§ **Stored data entries**:
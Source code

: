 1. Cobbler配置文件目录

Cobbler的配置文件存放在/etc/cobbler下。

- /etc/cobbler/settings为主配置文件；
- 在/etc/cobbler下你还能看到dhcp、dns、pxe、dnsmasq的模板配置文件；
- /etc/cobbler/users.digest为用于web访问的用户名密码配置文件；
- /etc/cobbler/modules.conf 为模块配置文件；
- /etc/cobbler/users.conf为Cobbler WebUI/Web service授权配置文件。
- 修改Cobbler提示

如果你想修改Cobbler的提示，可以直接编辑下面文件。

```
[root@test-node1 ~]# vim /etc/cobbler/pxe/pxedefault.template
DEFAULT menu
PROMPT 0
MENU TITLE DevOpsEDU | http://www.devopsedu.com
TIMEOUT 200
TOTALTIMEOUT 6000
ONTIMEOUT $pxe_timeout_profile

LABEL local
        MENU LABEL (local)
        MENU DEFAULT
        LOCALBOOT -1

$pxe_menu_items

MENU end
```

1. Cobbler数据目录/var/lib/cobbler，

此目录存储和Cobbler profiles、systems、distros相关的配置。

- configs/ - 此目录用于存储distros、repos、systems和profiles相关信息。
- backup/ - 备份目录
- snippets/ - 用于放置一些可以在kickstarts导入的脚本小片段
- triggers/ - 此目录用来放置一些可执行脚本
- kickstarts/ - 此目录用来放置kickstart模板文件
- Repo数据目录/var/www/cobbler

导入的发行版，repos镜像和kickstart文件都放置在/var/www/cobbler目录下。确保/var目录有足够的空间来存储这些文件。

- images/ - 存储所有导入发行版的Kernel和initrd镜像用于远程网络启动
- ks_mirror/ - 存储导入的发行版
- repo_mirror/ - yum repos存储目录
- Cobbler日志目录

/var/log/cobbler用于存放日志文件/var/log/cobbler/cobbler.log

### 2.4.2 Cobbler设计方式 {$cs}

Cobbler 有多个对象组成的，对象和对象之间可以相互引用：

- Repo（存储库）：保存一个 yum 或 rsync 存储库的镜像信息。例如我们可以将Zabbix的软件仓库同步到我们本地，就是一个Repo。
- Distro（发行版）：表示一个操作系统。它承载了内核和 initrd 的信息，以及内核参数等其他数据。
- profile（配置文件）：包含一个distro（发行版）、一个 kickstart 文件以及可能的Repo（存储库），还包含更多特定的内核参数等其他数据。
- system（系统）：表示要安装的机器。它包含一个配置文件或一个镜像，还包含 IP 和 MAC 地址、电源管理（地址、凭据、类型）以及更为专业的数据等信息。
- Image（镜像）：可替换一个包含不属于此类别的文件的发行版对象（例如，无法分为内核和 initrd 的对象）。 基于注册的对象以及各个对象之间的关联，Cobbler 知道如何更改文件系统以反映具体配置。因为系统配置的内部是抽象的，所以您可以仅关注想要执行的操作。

§ **Instructions for the task**:
Copy the data exactly as it was presented.

§ **Written solution**:
Source code

: 1. Cobbler配置文件目录

Cobbler的配置文件存放在/etc/cobbler下。

- /etc/cobbler/settings为主配置文件；
- 在/etc/cobbler下你还能看到dhcp、dns、pxe、dnsmasq的模板配置文件；
- /etc/cobbler/users.digest为用于web访问的用户名密码配置文件；
- /etc/cobbler/modules.conf 为模块配置文件；
- /etc/cobbler/users.conf为Cobbler WebUI/Web service授权配置文件。
- 修改Cobbler提示

如果你想修改Cobbler的提示，可以直接编辑下面文件。

```
[root@test-node1 ~]# vim /etc/cobbler/pxe/pxedefault.template
DEFAULT menu
PROMPT 0
MENU TITLE DevOpsEDU | http://www.devopsedu.com
TIMEOUT 200
TOTALTIMEOUT 6000
ONTIMEOUT $pxe_timeout_profile

LABEL local
        MENU LABEL (local)
        MENU DEFAULT
        LOCALBOOT -1

$pxe_menu_items

MENU end
```

1. Cobbler数据目录/var/lib/cobbler，

此目录存储和Cobbler profiles、systems、distros相关的配置。

- configs/ - 此目录用于存储distros、repos、systems和profiles相关信息。
- backup/ - 备份目录
- snippets/ - 用于放置一些可以在kickstarts导入的脚本小片段
- triggers/ - 此目录用来放置一些可执行脚本
- kickstarts/ - 此目录用来放置kickstart模板文件
- Repo数据目录/var/www/cobbler

导入的发行版，repos镜像和kickstart文件都放置在/var/www/cobbler目录下。确保/var目录有足够的空间来存储这些文件。

- images/ - 存储所有导入发行版的Kernel和initrd镜像用于远程网络启动
- ks_mirror/ - 存储导入的发行版
- repo_mirror/ - yum repos存储目录
- Cobbler日志目录

/var/log/cobbler用于存放日志文件/var/log/cobbler/cobbler.log

### 2.4.2 Cobbler设计方式 {$cs}

Cobbler 有多个对象组成的，对象和对象之间可以相互引用：

- Repo（存储库）：保存一个 yum 或 rsync 存储库的镜像信息。例如我们可以将Zabbix的软件仓库同步到我们本地，就是一个Repo。
- Distro（发行版）：表示一个操作系统。它承载了内核和 initrd 的信息，以及内核参数等其他数据。
- profile（配置文件）：包含一个distro（发行版）、一个 kickstart 文件以及可能的Repo（存储库），还包含更多特定的内核参数等其他数据。
- system（系统）：表示要安装的机器。它包含一个配置文件或一个镜像，还包含 IP 和 MAC 地址、电源管理（地址、凭据、类型）以及更为专业的数据等信息。
- Image（镜像）：可替换一个包含不属于此类别的文件的发行版对象（例如，无法分为内核和 initrd 的对象）。 基于注册的对象以及各个对象之间的关联，Cobbler 知道如何更改文件系统以反映具体配置。因为系统配置的内部是抽象的，所以您可以仅关注想要执行的操作。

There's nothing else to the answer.